- Theatrical poster
- Directed by: Tomris Giritlioğlu
- Screenplay by: Etyen Mahçupyan Nilgün Öneş Tayfun Pirselimoğlu Ali Ulvi Hünkar
- Produced by: Bahadir Atay Fatih Enes Omeroglu
- Starring: Murat Yıldırım Beren Saat Okan Yalabık
- Music by: Tamer Çıray
- Distributed by: Özen Film
- Release date: 23 January 2009;
- Running time: 112 mins.
- Country: Turkey
- Language: Turkish
- Box office: $3,388,636

= Pains of Autumn =

Pains of Autumn (Güz Sancısı) is a 2009 Turkish drama film, directed by Tomris Giritlioğlu, based on the novel by Yılmaz Karakoyunlu. The film, which went on nationwide general release across Turkey on , was one of the highest-grossing Turkish films of 2009.

==Plot==
The story is set in Istanbul, during the Pogrom of September 1955. Behçet (Murat Yildirim) is the only son of a father, in whom the government and the bureaucracy take a close interest due to his strong influence in Antakya. While he is working as an assistant researcher in the faculty of law in Istanbul, he falls under the sway of the extreme nationalist movement as a result of his upbringing and the influential role model of his father.

The only thing that causes Behçet to stumble on his convictions is Elena, a woman he secretly observes from his apartment. She is a Greek prostitute, who has been exploited by her grandmother since her mother left them. Elena is aware that she is being observed by Behçet and falls in love with him. They get close to each other which does not please Behçet's father and his political party.

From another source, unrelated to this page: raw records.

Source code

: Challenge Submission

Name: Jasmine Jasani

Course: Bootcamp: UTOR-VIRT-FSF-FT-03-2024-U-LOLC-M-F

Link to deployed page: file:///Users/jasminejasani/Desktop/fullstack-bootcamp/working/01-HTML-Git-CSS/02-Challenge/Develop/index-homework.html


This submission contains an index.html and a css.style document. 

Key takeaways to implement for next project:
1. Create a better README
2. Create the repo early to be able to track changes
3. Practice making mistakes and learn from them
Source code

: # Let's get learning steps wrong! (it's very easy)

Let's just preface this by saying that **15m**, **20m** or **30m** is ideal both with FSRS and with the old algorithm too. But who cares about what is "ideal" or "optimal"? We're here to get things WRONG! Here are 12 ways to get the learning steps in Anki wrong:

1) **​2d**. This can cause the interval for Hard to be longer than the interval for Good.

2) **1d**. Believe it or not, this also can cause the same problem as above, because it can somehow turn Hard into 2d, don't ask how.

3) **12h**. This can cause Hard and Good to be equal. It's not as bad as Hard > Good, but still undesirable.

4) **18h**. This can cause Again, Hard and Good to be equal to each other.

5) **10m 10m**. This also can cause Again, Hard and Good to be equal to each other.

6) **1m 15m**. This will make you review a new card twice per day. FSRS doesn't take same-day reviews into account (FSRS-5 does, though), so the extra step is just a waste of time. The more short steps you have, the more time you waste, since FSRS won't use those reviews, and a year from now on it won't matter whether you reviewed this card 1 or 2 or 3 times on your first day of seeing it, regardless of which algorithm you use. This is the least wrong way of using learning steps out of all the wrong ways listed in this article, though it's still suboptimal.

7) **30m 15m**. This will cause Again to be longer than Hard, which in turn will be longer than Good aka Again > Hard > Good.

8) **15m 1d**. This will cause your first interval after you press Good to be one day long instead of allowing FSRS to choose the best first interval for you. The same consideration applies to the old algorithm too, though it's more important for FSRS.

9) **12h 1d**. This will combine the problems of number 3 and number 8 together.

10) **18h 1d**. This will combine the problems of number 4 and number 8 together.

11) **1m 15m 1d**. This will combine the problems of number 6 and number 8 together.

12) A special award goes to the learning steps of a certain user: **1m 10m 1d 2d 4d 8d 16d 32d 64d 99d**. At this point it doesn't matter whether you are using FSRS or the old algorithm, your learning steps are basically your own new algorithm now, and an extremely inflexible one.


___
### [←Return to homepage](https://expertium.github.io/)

The death of Behçet's friend Suat and the role that his father plays with the leaders of the party to exterminate the opposition and even the tolerated voices force Behçet to reconsider his political affiliation. During the Istanbul pogrom, riots which were organized by Turkish mob attacks directed at Istanbul's Greek minority, Behçet finds Elena dead after being hit by an activist. He takes her and remembers the words she said while lying on the bed in her apartment.

==Cast==
- Murat Yıldırım - Behçet
- Okan Yalabık - Suat
- Beren Saat - Elena
- Belçim Bilgin - Nemika
- Umut Kurt - Ferit
- Zeliha Berksoy - Grandmother
- Emir Faruk Uğurcan - Ali

==Production==
Production for the film, originally planned for 2002, commenced on 1 June 2008. The film was shot on location in Istanbul, Turkey from 3 August - 29 September 2008. Post production was completed on 23 January 2009.

==Release==
The film opened in 180 screens across Turkey on at number one in the Turkish box office chart with an opening weekend gross of $555,543.

Gross Chart
| Date | Territory | Screens | Rank | Opening Weekend Gross | Total Gross | As Of |
|---|---|---|---|---|---|---|
| 23 January 2009 | Turkey | 180 | 1 | $555,543 | $3,105,177 | 8/23/09 |
| 30 April 2009 | Greece | 17 | 4 | $90,966 | $254,157 | 5/24/09 |
| 30 April 2009 | Germany | 21 | 37 | $15,447 | $28,179 | 5/10/09 |
| 1 May 2009 | Austria | 3 | 36 | $1,123 | $1,123 | 5/3/09 |

==Reception==

===Box office===
The film was the sixth highest grossing Turkish film of 2009 and has made a total worldwide gross of $3,388,636.

===Public controversy===
Television talk shows and newspapers have covered both the film and the discussion of the events on which it is based. Its makers say the public debate is a result of an easing of curbs on freedom of expression accompanying Turkey's drive to meet European Union membership standards. This film couldn't have been made 10 years ago, screenwriter Etyen Mahçupyan told Today's Zaman, Though the laws on the books still limit free speech, the reality is there's less and less that can't be criticized.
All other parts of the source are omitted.